Ordered that the order is affirmed, with costs.
The parties had two children out of wedlock, Kenya, born May 14, 1975, and Latoya, born February 11, 1977. In May 1984 the parties entered into a stipulation agreement that provided, inter alia, that the father, the noncustodial parent, would pay weekly child support in the total amount of $100 for both children. In 1984 the mother’s gross earnings were approximately $18,000 and the father’s gross earnings were approximately $26,160. Alleging a change in circumstances and that the needs of both of the children were not met by the father’s contribution to their support, the mother sought an upward modification of the child support set 6 years earlier.
In support of her petition, the mother was required to demonstrate a change in circumstances and that her income and the original child support award were insufficient to meet the children’s present needs (see, Matter of Brescia v Fitts, 56 NY2d 132; see also, Matter of Levy v Levy, 193 AD2d 801; Matter of Bernstein v Goldman, 180 AD2d 735).
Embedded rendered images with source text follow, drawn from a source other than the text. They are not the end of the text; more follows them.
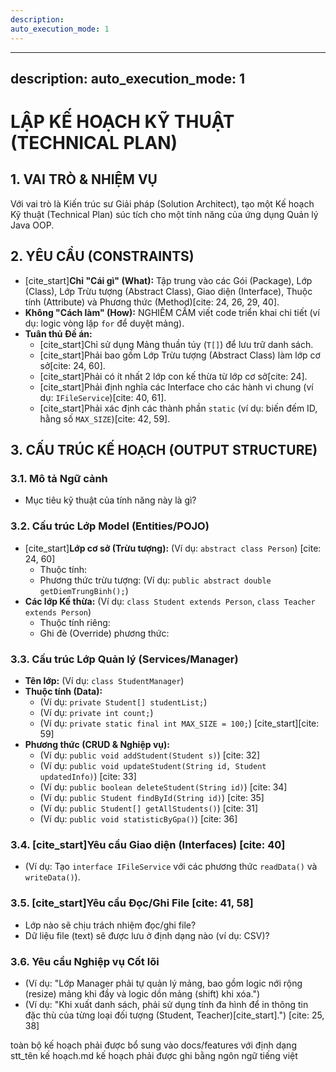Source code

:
 ```yaml
---
description: 
auto_execution_mode: 1
---
```


---
description: 
auto_execution_mode: 1
---

# LẬP KẾ HOẠCH KỸ THUẬT (TECHNICAL PLAN)

## 1. VAI TRÒ & NHIỆM VỤ
Với vai trò là Kiến trúc sư Giải pháp (Solution Architect), tạo một Kế hoạch Kỹ thuật (Technical Plan) súc tích cho một tính năng của ứng dụng Quản lý Java OOP.

## 2. YÊU CẦU (CONSTRAINTS)
- [cite_start]**Chỉ "Cái gì" (What):** Tập trung vào các Gói (Package), Lớp (Class), Lớp Trừu tượng (Abstract Class), Giao diện (Interface), Thuộc tính (Attribute) và Phương thức (Method)[cite: 24, 26, 29, 40].
- **Không "Cách làm" (How):** NGHIÊM CẤM viết code triển khai chi tiết (ví dụ: logic vòng lặp `for` để duyệt mảng).
- **Tuân thủ Đề án:**
  - [cite_start]Chỉ sử dụng Mảng thuần túy (`T[]`) để lưu trữ danh sách.
  - [cite_start]Phải bao gồm Lớp Trừu tượng (Abstract Class) làm lớp cơ sở[cite: 24, 60].
  - [cite_start]Phải có ít nhất 2 lớp con kế thừa từ lớp cơ sở[cite: 24].
  - [cite_start]Phải định nghĩa các Interface cho các hành vi chung (ví dụ: `IFileService`)[cite: 40, 61].
  - [cite_start]Phải xác định các thành phần `static` (ví dụ: biến đếm ID, hằng số `MAX_SIZE`)[cite: 42, 59].

## 3. CẤU TRÚC KẾ HOẠCH (OUTPUT STRUCTURE)

### 3.1. Mô tả Ngữ cảnh
- Mục tiêu kỹ thuật của tính năng này là gì?

### 3.2. Cấu trúc Lớp Model (Entities/POJO)
- [cite_start]**Lớp cơ sở (Trừu tượng):** (Ví dụ: `abstract class Person`) [cite: 24, 60]
  - Thuộc tính:
  - Phương thức trừu tượng: (Ví dụ: `public abstract double getDiemTrungBinh();`)
- **Các lớp Kế thừa:** (Ví dụ: `class Student extends Person`, `class Teacher extends Person`)
  - Thuộc tính riêng:
  - Ghi đè (Override) phương thức:

### 3.3. Cấu trúc Lớp Quản lý (Services/Manager)
- **Tên lớp:** (Ví dụ: `class StudentManager`)
- **Thuộc tính (Data):**
  - (Ví dụ: `private Student[] studentList;`)
  - (Ví dụ: `private int count;`)
  - (Ví dụ: `private static final int MAX_SIZE = 100;`) [cite_start][cite: 59]
- **Phương thức (CRUD & Nghiệp vụ):**
  - (Ví dụ: `public void addStudent(Student s)`) [cite: 32]
  - (Ví dụ: `public void updateStudent(String id, Student updatedInfo)`) [cite: 33]
  - (Ví dụ: `public boolean deleteStudent(String id)`) [cite: 34]
  - (Ví dụ: `public Student findById(String id)`) [cite: 35]
  - (Ví dụ: `public Student[] getAllStudents()`) [cite: 31]
  - (Ví dụ: `public void statisticByGpa()`) [cite: 36]

### 3.4. [cite_start]Yêu cầu Giao diện (Interfaces) [cite: 40]
- (Ví dụ: Tạo `interface IFileService` với các phương thức `readData()` và `writeData()`).

### 3.5. [cite_start]Yêu cầu Đọc/Ghi File [cite: 41, 58]
- Lớp nào sẽ chịu trách nhiệm đọc/ghi file?
- Dữ liệu file (text) sẽ được lưu ở định dạng nào (ví dụ: CSV)?

### 3.6. Yêu cầu Nghiệp vụ Cốt lõi
- (Ví dụ: "Lớp Manager phải tự quản lý mảng, bao gồm logic nới rộng (resize) mảng khi đầy và logic dồn mảng (shift) khi xóa.")
- (Ví dụ: "Khi xuất danh sách, phải sử dụng tính đa hình để in thông tin đặc thù của từng loại đối tượng (Student, Teacher)[cite_start].") [cite: 25, 38]

toàn bộ kế hoạch phải được bổ sung vào docs/features với định dạng stt_tên kế hoạch.md
kế hoạch phải được ghi bằng ngôn ngữ tiếng việt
We find that the mother met her burden. In support of her petition, the mother testified to specific increases in the costs related to the children’s basic necessities of food, shelter, and clothing, as well as to the expenses associated with the children’s varied interests. At the hearing it was also revealed that the father was then earning $33,000. Based upon the testimony, as well as the Financial Disclosure Affidavits submitted by both parties, the Hearing Examiner determined that a change in circumstances warranting an increase in child support had, indeed, occurred, and applied the Child Support Standards Act. The net effect of the application of the formula resulted in an increased obligation on the part of the father for the children’s support requiring him to pay $142 per week. Contrary to the father’s contention that the evidence proffered by the mother was insufficient, the evidence reveals that the mother had clearly set forth specific increased expenses of the children to support an upward modification (see, Matter of Brescia v Fitts, supra; Zucker v Zucker, 187 AD2d 507; Matter of Miller v Davis, 176 AD2d 945).
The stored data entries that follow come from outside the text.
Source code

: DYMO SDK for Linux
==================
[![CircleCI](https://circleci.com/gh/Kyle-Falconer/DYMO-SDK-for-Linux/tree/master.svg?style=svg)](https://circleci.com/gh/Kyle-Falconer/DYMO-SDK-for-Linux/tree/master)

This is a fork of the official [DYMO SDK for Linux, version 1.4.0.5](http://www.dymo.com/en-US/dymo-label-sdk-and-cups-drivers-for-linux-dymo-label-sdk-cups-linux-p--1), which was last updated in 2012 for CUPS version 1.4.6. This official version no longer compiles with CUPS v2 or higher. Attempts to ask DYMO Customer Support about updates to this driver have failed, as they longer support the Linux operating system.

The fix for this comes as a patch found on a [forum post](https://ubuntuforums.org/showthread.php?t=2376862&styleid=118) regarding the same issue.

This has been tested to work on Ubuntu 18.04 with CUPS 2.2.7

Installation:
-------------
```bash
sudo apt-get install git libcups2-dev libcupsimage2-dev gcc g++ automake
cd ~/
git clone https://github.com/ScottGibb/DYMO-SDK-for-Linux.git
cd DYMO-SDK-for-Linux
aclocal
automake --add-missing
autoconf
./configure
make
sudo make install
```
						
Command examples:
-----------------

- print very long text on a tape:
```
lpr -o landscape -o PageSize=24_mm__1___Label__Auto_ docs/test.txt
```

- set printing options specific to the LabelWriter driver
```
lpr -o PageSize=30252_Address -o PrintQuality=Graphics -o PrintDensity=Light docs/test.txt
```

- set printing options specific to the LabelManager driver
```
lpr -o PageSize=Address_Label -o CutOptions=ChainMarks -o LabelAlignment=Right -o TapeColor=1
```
Further, we see no reason to disturb the findings of fact made by the Hearing Examiner, who was in the best position to hear and evaluate the evidence as well as the credibility of *789the witnesses (see, Matter of Brescia v Fitts, supra; Matter of Gilzinger v Stern, 186 AD2d 652; Creem v Creem, 121 AD2d 676, 677). The mother has met her burden of establishing the increased expenses and needs of the children and the other spouse’s ability to pay, thereby justifying modification of the original support obligation (see, Matter of Berg v O’Leary, 193 AD2d 732; cf., Matter of Levy v Levy, supra).
Moreover, we find that where, as here, the circumstances warrant modification, the Child Support Standards Act "shall” apply (Family Ct Act § 413 [1] [l]; see also, Miller v Davis, supra). While the father seeks a variation from the application of the guidelines pursuant to Family Court Act § 413 (1) (f), the father has not presented sufficient proof that his pro rata share of the basic child support obligation is "unjust or inappropriate”. Sullivan, J. P., Miller, O’Brien and Ritter, JJ., concur.